センバツでプロ野球スカウトたちの評価を上げた11人の逸材

  • 田尻賢誉●文 text by Tajiri Masataka
  • 大友良行●写真 photo by Ohtomo Yoshiyuki

「誰が見てもナンバーワンという選手がいない。リストに挙がる選手の数はいるけど、抜けた存在がいない。大会の"顔"が確定しないから難しかった」

 あるスカウトがこうボヤいたように、昨年の県岐阜商・高橋純平(ソフトバンク)のような絶対的スター選手は不在。現段階では、高校生のドラフト1位候補は見当たらないという。そのなかで、大会ナンバーワンの評価を得たのが創志学園(岡山)の高田萌生(たかだ・ほうせい)と東邦(愛知)の藤嶋健人(ふじしま・けんと)の両右腕だ。

初戦の東海大甲府戦で149キロをマークした創志学園のエース・高田萌生初戦の東海大甲府戦で149キロをマークした創志学園のエース・高田萌生

 高田は2回戦で高松商(香川)に敗れたが、初戦の東海大甲府(山梨)で最速149キロをマーク。試合中盤からギアを上げ、尻上がりの投球を見せた。

「初戦は後半がよかったね。ギュッと曲がるあのスライダーは高校生ではなかなか打てない。打者に向かっていく姿勢や投げっぷりがいいし、強い印象を与えられる投手」(パ・リーグスカウトA氏)

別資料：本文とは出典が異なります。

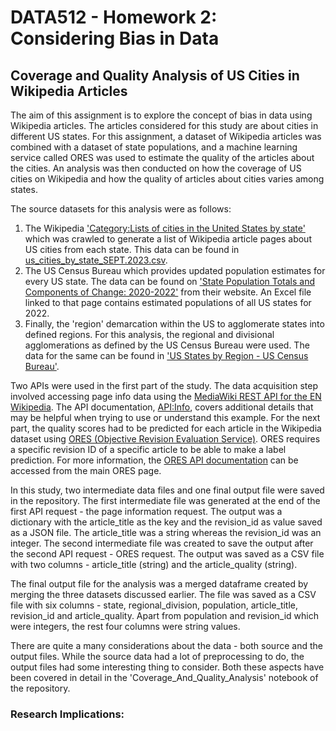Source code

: # DATA512 - Homework 2: Considering Bias in Data
## Coverage and Quality Analysis of US Cities in Wikipedia Articles

The aim of this assignment is to explore the concept of bias in data using Wikipedia articles. The articles considered for this study are about cities in different US states. For this assignment, a dataset of Wikipedia articles was combined with a dataset of state populations, and a machine learning service called ORES was used to estimate the quality of the articles about the cities. An analysis was then conducted on how the coverage of US cities on Wikipedia and how the quality of articles about cities varies among states.

The source datasets for this analysis were as follows:
1. The Wikipedia ['Category:Lists of cities in the United States by state'](https://en.wikipedia.org/wiki/Category:Lists_of_cities_in_the_United_States_by_state) which was crawled to generate a list of Wikipedia article pages about US cities from each state. This data can be found in [us_cities_by_state_SEPT.2023.csv](https://drive.google.com/file/d/1khouDmMaZyKo0y5WkFj4lu7g8o35x_98/view?usp=sharing).
2. The US Census Bureau which provides updated population estimates for every US state. The data can be found on ['State Population Totals and Components of Change: 2020-2022'](https://www.census.gov/data/tables/time-series/demo/popest/2020s-state-total.html) from their website. An Excel file linked to that page contains estimated populations of all US states for 2022. 
3. Finally, the 'region' demarcation within the US to agglomerate states into defined regions. For this analysis, the regional and divisional agglomerations as defined by the US Census Bureau were used. The data for the same can be found in ['US States by Region - US Census Bureau'](https://docs.google.com/spreadsheets/d/14Sjfd_u_7N9SSyQ7bmxfebF_2XpR8QamvmNntKDIQB0/edit?usp=sharing).

Two APIs were used in the first part of the study. The data acquisition step involved accessing page info data using the [MediaWiki REST API for the EN Wikipedia](https://www.mediawiki.org/wiki/API:Main_page). The API documentation, [API:Info](https://www.mediawiki.org/wiki/API:Info), covers additional details that may be helpful when trying to use or understand this example. For the next part, the quality scores had to be predicted for each article in the Wikipedia dataset using [ORES (Objective Revision Evaluation Service)](https://www.mediawiki.org/wiki/ORES). ORES requires a specific revision ID of a specific article to be able to make a label prediction. For more information, the [ORES API documentation](https://ores.wikimedia.org/) can be accessed from the main ORES page.

In this study, two intermediate data files and one final output file were saved in the repository. The first intermediate file was generated at the end of the first API request - the page information request. The output was a dictionary with the article_title as the key and the revision_id as value saved as a JSON file. The article_title was a string whereas the revision_id was an integer. The second intermediate file was created to save the output after the second API request - ORES request. The output was saved as a CSV file with two columns - article_title (string) and the article_quality (string).

The final output file for the analysis was a merged dataframe created by merging the three datasets discussed earlier. The file was saved as a CSV file with six columns - state, regional_division, population, article_title, revision_id and article_quality. Apart from population and revision_id which were integers, the rest four columns were string values.

There are quite a many considerations about the data - both source and the output files. While the source data had a lot of preprocessing to do, the output files had some interesting thing to consider. Both these aspects have been covered in detail in the 'Coverage_And_Quality_Analysis' notebook of the repository.

### Research Implications:

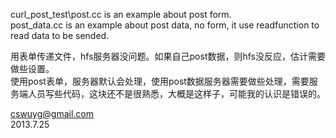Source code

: curl\_post\_test\post.cc is an example about post form.  
post_data.cc is an example about post data, no form, it use readfunction to read data to be sended.  

用表单传递文件，hfs服务器没问题。如果自己post数据，则hfs没反应，估计需要做些设置。  
使用post表单，服务器默认会处理，使用post数据服务器需要做些处理，需要服务端人员写些代码，这块还不是很熟悉，大概是这样子，可能我的认识是错误的。 

cswuyg@gmail.com  
2013.7.25
 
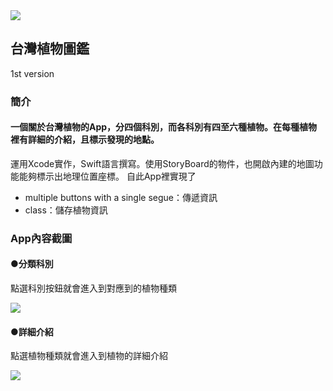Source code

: <img src="https://www.ncnu.edu.tw/ncnuweb/units/share/%E5%85%A8%E6%A0%A1%E5%85%B1%E7%94%A8/web_material/images/banner/banner_22.gif">

## 台灣植物圖鑑
1st version
  
### 簡介

#### 一個關於台灣植物的App，分四個科別，而各科別有四至六種植物。在每種植物裡有詳細的介紹，且標示發現的地點。

運用Xcode實作，Swift語言撰寫。使用StoryBoard的物件，也開啟內建的地圖功能能夠標示出地理位置座標。
自此App裡實現了

  * multiple buttons with a single segue：傳遞資訊
  * class：儲存植物資訊

### App內容截圖

#### ●分類科別

點選科別按鈕就會進入到對應到的植物種類

![](https://i.imgur.com/aeIiBDH.png)

#### ●詳細介紹

點選植物種類就會進入到植物的詳細介紹

![](https://i.imgur.com/V0Kdfss.jpg)

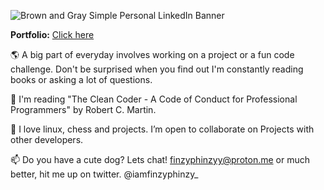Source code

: ![Brown and Gray Simple Personal LinkedIn Banner](https://github.com/FinzyPHINZY/FinzyPHINZY/assets/102292855/bdbdd854-0089-4edc-be0d-b40d991d0a96)

**Portfolio:** [Click here](https://finzyphinzy.vercel.app/)

🌎 A big part of everyday involves working on a project or a fun code challenge. Don't be surprised when you find out I'm constantly reading books or asking a lot of questions. 

📖 I'm reading "The Clean Coder - A Code of Conduct for Professional Programmers" by Robert C. Martin.

🎏 I love linux, chess and projects. I’m open to collaborate on Projects with other developers.

📫 Do you have a cute dog? Lets chat! finzyphinzyy@proton.me or much better, hit me up on twitter. @iamfinzyphinzy_
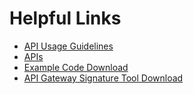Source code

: # Helpful Links<a name="EN-US_TOPIC_0086094035"></a>

-   [API Usage Guidelines](https://docs.otc.t-systems.com/en-us/api/dms/en-us_topic_0036182510.html)
-   [APIs](https://docs.otc.t-systems.com/en-us/api/dms/en-us_topic_0036182497.html)
-   [Example Code Download](https://obs.otc.t-systems.com/dms-demo/DMSHttpClient.tar)
-   [API Gateway Signature Tool Download](https://apig-demo.obs.eu-de.otc.t-systems.com/java/java-sdk-core.zip)

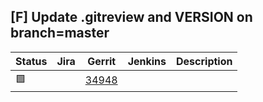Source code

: [F] Update .gitreview and VERSION on branch=master
--------------------------------------------------

| Status | Jira | Gerrit | Jenkins | Description |
| ------ | ---- | ------ | ------- | ----------- |
| :green_square: | | [34948](https://gerrit.opencord.org/c/voltha-lib-go/+/34948) | |

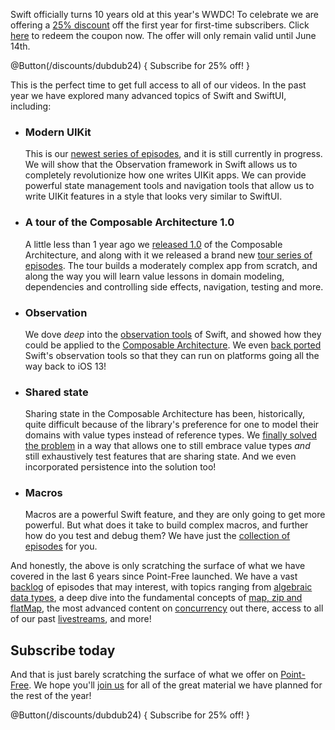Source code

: Swift officially turns 10 years old at this year's WWDC! To celebrate we are offering a 
[25% discount](/discounts/dubdub24) off the first year for first-time subscribers. Click
[here](/discounts/dubdub24) to redeem the coupon now. The offer will only remain valid until June 
14th.

@Button(/discounts/dubdub24) {
  Subscribe for 25% off!
}

This is the perfect time to get full access to all of our videos. In the past year we have explored 
many advanced topics of Swift and SwiftUI, including:

* ### Modern UIKit

  This is our [newest series of episodes][modern-uikit-collection], and it is still currently in 
  progress. We will show that the Observation framework in Swift allows us to completely 
  revolutionize how one writes UIKit apps. We can provide powerful state management tools and 
  navigation tools that allow us to write UIKit features in a style that looks very similar to 
  SwiftUI.  

* ### A tour of the Composable Architecture 1.0

  A little less than 1 year ago we [released 1.0][tca-1.0-blog] of the Composable Architecture,
  and along with it we released a brand new [tour series of episodes][tour-tca-1.0]. The tour builds
  a moderately complex app from scratch, and along the way you will learn value lessons in domain
  modeling, dependencies and controlling side effects, navigation, testing and more.

* ### Observation

  We dove _deep_ into the [observation tools][observation-collection] of Swift, and showed how they 
  could be applied to the [Composable Architecture][observation-tca-collection]. We even 
  [back ported][perception-blog] Swift's observation tools so that they can run on platforms going
  all the way back to iOS 13!
  
* ### Shared state

  Sharing state in the Composable Architecture has been, historically, quite difficult because of
  the library's preference for one to model their domains with value types instead of reference
  types. We [finally solved the problem][sharing-state-collection] in a way that allows one to
  still embrace value types _and_ still exhaustively test features that are sharing state. And
  we even incorporated persistence into the solution too!
  
* ### Macros

  Macros are a powerful Swift feature, and they are only going to get more powerful. But what
  does it take to build complex macros, and further how do you test and debug them? We have 
  just the [collection of episodes][macros-collection] for you.

And honestly, the above is only scratching the surface of what we have covered in the last 6 years 
since Point-Free launched. We have a vast [backlog][collections] of episodes that may interest,
with topics ranging from [algebraic data types][adt-collection], a deep dive into the fundamental
concepts of [map, zip and flatMap][map-zip-flatmap], the most advanced content on 
[concurrency][concurrency-collection] out there, access to all of our past 
[livestreams][livestreams], and more!

[concurrency-collection]: /collections/concurrency
[livestreams]: /collections/livestreams
[map-zip-flatmap]: /collections/map-zip-flat-map
[adt-collection]: /collections/algebraic-data-types
[collections]: /collections
[tca-1.0-blog]: /blog/posts/112-composable-architecture-1-0
[modern-uikit-collection]: /collections/uikit
[sharing-state-collection]: /collections/composable-architecture/sharing-and-persisting-state
[observation-tca-collection]: /collections/composable-architecture/observable-architecture
[observation-collection]: /collections/swiftui/observation
[perception-blog]: /blog/posts/129-perception-a-back-port-of-observable
[tour-tca-1.0]: /collections/composable-architecture/composable-architecture-1-0
[macros-collection]: /collections/macros

<!--
## Livestream

We are also excited to announce that we will be holding a WWDC retrospective livestream. Tune in
on TODO at 9am PST / 4pm GMT to hear our thoughts on all of the WWDC announcements, ask us your
questions, and we will also have a very special announcement to make. Trust us… you do not want to
miss it!
-->

## Subscribe today

And that is just barely scratching the surface of what we offer on [Point-Free](/). We hope you'll 
[join us](/discounts/wwdc-2023) for all of the great material we have planned for the rest of the 
year!

@Button(/discounts/dubdub24) {
  Subscribe for 25% off!
}

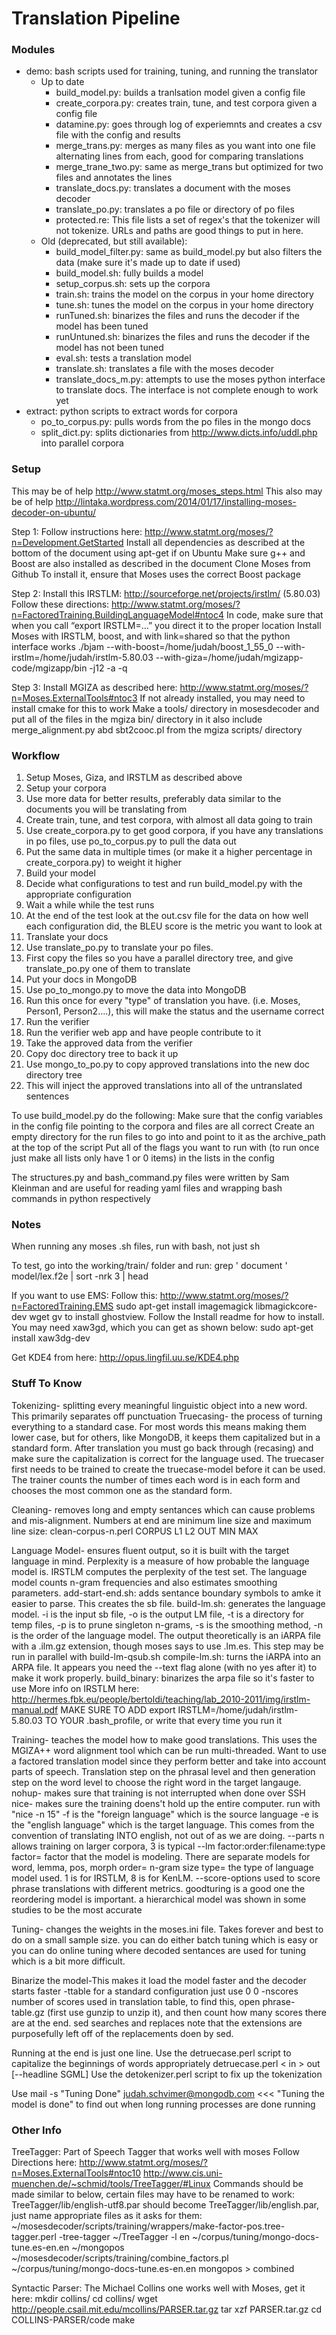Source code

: # Translation Pipeline

### Modules

- demo: bash scripts  used for training, tuning, and running the translator
  - Up to date
    - build_model.py: builds a tranlsation model given a config file
    - create_corpora.py: creates train, tune, and test corpora given a config file
    - datamine.py: goes through log of experiemnts and creates a csv file with the config and results
    - merge_trans.py: merges as many files as you want into one file alternating lines from each, good for comparing translations
    - merge_trane_two.py: same as merge_trans but optimized for two files and annotates the lines
    - translate_docs.py: translates a document with the moses decoder
    - translate_po.py: translates a po file or directory of po files
    - protected.re: This file lists a set of regex's that the tokenizer will not tokenize. URLs and paths are good things to put in here.
  - Old (deprecated, but still available):
    - build_model_filter.py: same as build_model.py but also filters the data (make sure it's made up to date if used) 
    - build_model.sh: fully builds a model
    - setup_corpus.sh: sets up the corpora
    - train.sh: trains the model on the corpus in your home directory
    - tune.sh: tunes the model on the corpus in your home directory
    - runTuned.sh: binarizes the files and runs the decoder if the model has been tuned
    - runUntuned.sh: binarizes the files and runs the decoder if the model has not been tuned
    - eval.sh: tests a translation model
    - translate.sh: translates a file with the moses decoder
    - translate_docs_m.py: attempts to use the moses python interface to translate docs. The interface is not complete enough to work yet
- extract: python scripts to extract words for corpora
  - po_to_corpus.py: pulls words from the po files in the mongo docs
  - split_dict.py: splits dictionaries from http://www.dicts.info/uddl.php into parallel corpora

### Setup

This may be of help http://www.statmt.org/moses_steps.html
This also may be of help http://lintaka.wordpress.com/2014/01/17/installing-moses-decoder-on-ubuntu/

Step 1:
Follow instructions here: http://www.statmt.org/moses/?n=Development.GetStarted
Install all dependencies as described at the bottom of the document using apt-get if on Ubuntu
Make sure g++ and Boost are also installed as described in the document
Clone Moses from Github
To install it, ensure that Moses uses the correct Boost package

Step 2:
Install this IRSTLM: http://sourceforge.net/projects/irstlm/ (5.80.03)
Follow these directions: http://www.statmt.org/moses/?n=FactoredTraining.BuildingLanguageModel#ntoc4
In code, make sure that when you call “export IRSTLM=...” you direct it to the proper location
Install Moses with IRSTLM, boost,  and with link=shared so that the python interface works
./bjam --with-boost=/home/judah/boost_1_55_0 --with-irstlm=/home/judah/irstlm-5.80.03 --with-giza=/home/judah/mgizapp-code/mgizapp/bin -j12 -a -q

Step 3:
Install MGIZA as described here: http://www.statmt.org/moses/?n=Moses.ExternalTools#ntoc3
If not already installed, you may need to install cmake for this to work
Make a tools/ directory in mosesdecoder and put all of the files in the mgiza bin/ directory in it
also include merge_alignment.py abd sbt2cooc.pl from the mgiza scripts/ directory

### Workflow

1. Setup Moses, Giza, and IRSTLM as described above
2. Setup your corpora
  1. Use more data for better results, preferably data similar to the documents you will be translating from
  2. Create train, tune, and test corpora, with almost all data going to train
  3. Use create_corpora.py to get good corpora, if you have any translations in po files, use po_to_corpus.py to pull the data out
  4. Put the same data in multiple times (or make it a higher percentage in create_corpora.py) to weight it higher
3. Build your model
  1. Decide what configurations to test and run build_model.py with the appropriate configuration
  2. Wait a while while the test runs
  3. At the end of the test look at the out.csv file for the data on how well each configuration did, the BLEU score is the metric you want to look at
4. Translate your docs
  1. Use translate_po.py to translate your po files.
  2. First copy the files so you have a parallel directory tree, and give translate_po.py one of them to translate
5. Put your docs in MongoDB
  1. Use po_to_mongo.py to move the data into MongoDB
  2. Run this once for every "type" of translation you have. (i.e. Moses, Person1, Person2....), this will make the status and the username correct
6. Run the verifier
  1. Run the verifier web app and have people contribute to it
7. Take the approved data from the verifier
  1. Copy doc directory tree to back it up
  2. Use mongo_to_po.py to copy approved translations into the new doc directory tree
  3. This will inject the approved translations into all of the untranslated sentences
  

To use build_model.py do the following:
Make sure that the config variables in the config file  pointing to the corpora and files are all correct
Create an empty directory for the run files to go into and point to it as the archive_path at the top of the script
Put all of the flags you want to run with (to run once just make all lists only have 1 or 0 items) in the lists in the config

The structures.py and bash_command.py files were written by Sam Kleinman and are useful for reading yaml files and wrapping bash commands in python respectively

### Notes

When running any moses .sh files, run with bash, not just sh

To test, go into the working/train/ folder and run:
grep ' document ' model/lex.f2e | sort -nrk 3 | head

If you want to use EMS:
Follow this: http://www.statmt.org/moses/?n=FactoredTraining.EMS
sudo apt-get install imagemagick libmagickcore-dev
wget gv to install ghostview. Follow the Install readme for how to install. You may need xaw3gd, which you can get as shown below:
sudo apt-get install xaw3dg-dev

Get KDE4 from here:
http://opus.lingfil.uu.se/KDE4.php

### Stuff To Know

Tokenizing- splitting every meaningful linguistic object into a new word. This primarily separates off punctuation
Truecasing- the process of turning everything to a standard case. For most words this means making them lower case, but for others, like MongoDB, it keeps them capitalized but in a standard form. After translation you must go back through (recasing) and make sure the capitalization is correct for the language used. The truecaser first needs to be trained to create the truecase-model before it can be used. The trainer counts the number of times each word is in each form and chooses the most common one as the standard form.

Cleaning- removes long and empty sentances which can cause problems and mis-alignment. Numbers at end are minimum line size and maximum line size: clean-corpus-n.perl CORPUS L1 L2 OUT MIN MAX

Language Model- ensures fluent output, so it is built with the target language in mind. Perplexity is a measure of how probable the language model is. IRSTLM computes the perplexity of the test set. The language model counts n-gram frequencies and also estimates smoothing parameters.
    add-start-end.sh: adds sentance boundary symbols to amke it easier to parse. This creates the sb file.
    build-lm.sh: generates the language model. -i is the input sb file, -o is the output  LM file, -t is a directory for temp files, -p is to prune singleton n-grams, -s is the smoothing method, -n is the order of the language model. The output theoretically is an iARPA file with a .ilm.gz extension, though moses says to use .lm.es. This step may be run in parallel with build-lm-qsub.sh 
    compile-lm.sh: turns the iARPA into an ARPA file. It appears you need the --text flag alone (with no yes after it) to make it work properly. 
    build_binary: binarizes the arpa file so it's faster to use
    More info on IRSTLM here: http://hermes.fbk.eu/people/bertoldi/teaching/lab_2010-2011/img/irstlm-manual.pdf
    MAKE SURE TO ADD export IRSTLM=/home/judah/irstlm-5.80.03 TO YOUR .bash_profile, or write that every time you run it

Training- teaches the model how to make good translations. This uses the MGIZA++ word alignment tool which can be run multi-threaded. Want to use a factored translation model since they perform better and take into account parts of speech. Translation step on the phrasal level and then generation step on the word level to choose the right word in the target langauge.
    nohup- makes sure that training is not interrupted when done over SSH
    nice- makes sure the training doens't hold up the entire computer. run with "nice -n 15"
    -f is the "foreign language" which is the source language
    -e is the "english language" which is the target language. This comes from the convention of translating INTO english, not out of as we are doing.
    --parts n allows training on larger corpora, 3 is typical
    --lm factor:order:filename:type
    factor= factor that the model is modeling. There are separate models for word, lemma, pos, morph
    order= n-gram size
    type=  the type of language model used. 1 is for IRSTLM, 8 is for KenLM.
    --score-options used to score phrase translations with different metrics. goodturing is a good one
    the reordering model is important. a hierarchical model was shown in some studies to be the most accurate

Tuning- changes the weights in the moses.ini file. Takes forever and best to do on a small sample size. you can do either batch tuning which is easy or you can do online tuning where decoded sentances are used for tuning which is a bit more difficult.

Binarize the model-This makes it load the model faster and the decoder starts faster
    -ttable for a standard configuration just use 0 0
    -nscores number of scores used in translation table, to find this, open phrase-table.gz (first use gunzip to unzip it), and then count how many scores there are at the end.
    sed searches and replaces
    note that the extensions are purposefully left off of the replacements doen by sed.

Running at the end is just one line. 
Use the detruecase.perl script to capitalize the beginnings of words appropriately
detruecase.perl < in > out [--headline SGML]
Use the detokenizer.perl script to fix up the tokenization

Use mail -s "Tuning Done" judah.schvimer@mongodb.com <<< "Tuning the model is done"  to find out when long running processes are done running 

### Other Info

TreeTagger:
Part of Speech Tagger that works well with moses
Follow Directions here:
http://www.statmt.org/moses/?n=Moses.ExternalTools#ntoc10
http://www.cis.uni-muenchen.de/~schmid/tools/TreeTagger/#Linux
Commands should be made similar to below, certain files may have to be renamed to work: TreeTagger/lib/english-utf8.par should become TreeTagger/lib/english.par, just name appropriate files as it asks for them:
~/mosesdecoder/scripts/training/wrappers/make-factor-pos.tree-tagger.perl -tree-tagger ~/TreeTagger -l en  ~/corpus/tuning/mongo-docs-tune.es-en.en  ~/mongopos
~/mosesdecoder/scripts/training/combine_factors.pl ~/corpus/tuning/mongo-docs-tune.es-en.en mongopos > combined

Syntactic Parser:
The Michael Collins one works well with Moses, get it here:
 mkdir collins/
 cd collins/
 wget http://people.csail.mit.edu/mcollins/PARSER.tar.gz
 tar xzf PARSER.tar.gz
 cd COLLINS-PARSER/code
 make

「ウチのガンでは常時139キロから143キロ。速い球をコンスタントに投げられるし、フォームがぶれない体の強さもある。投手としてのツールは揃っているよね」(パ・リーグスカウトB氏)

 その一方で、こんな声もある。

「"松坂二世"というけど、松坂に失礼。178センチらしいけど、そうは見えない。スケールが物足りないね」(セ・リーグスカウトC氏)

 スカウトによって大きく評価が分かれるが、高評価をする球団なら上位指名候補だろう。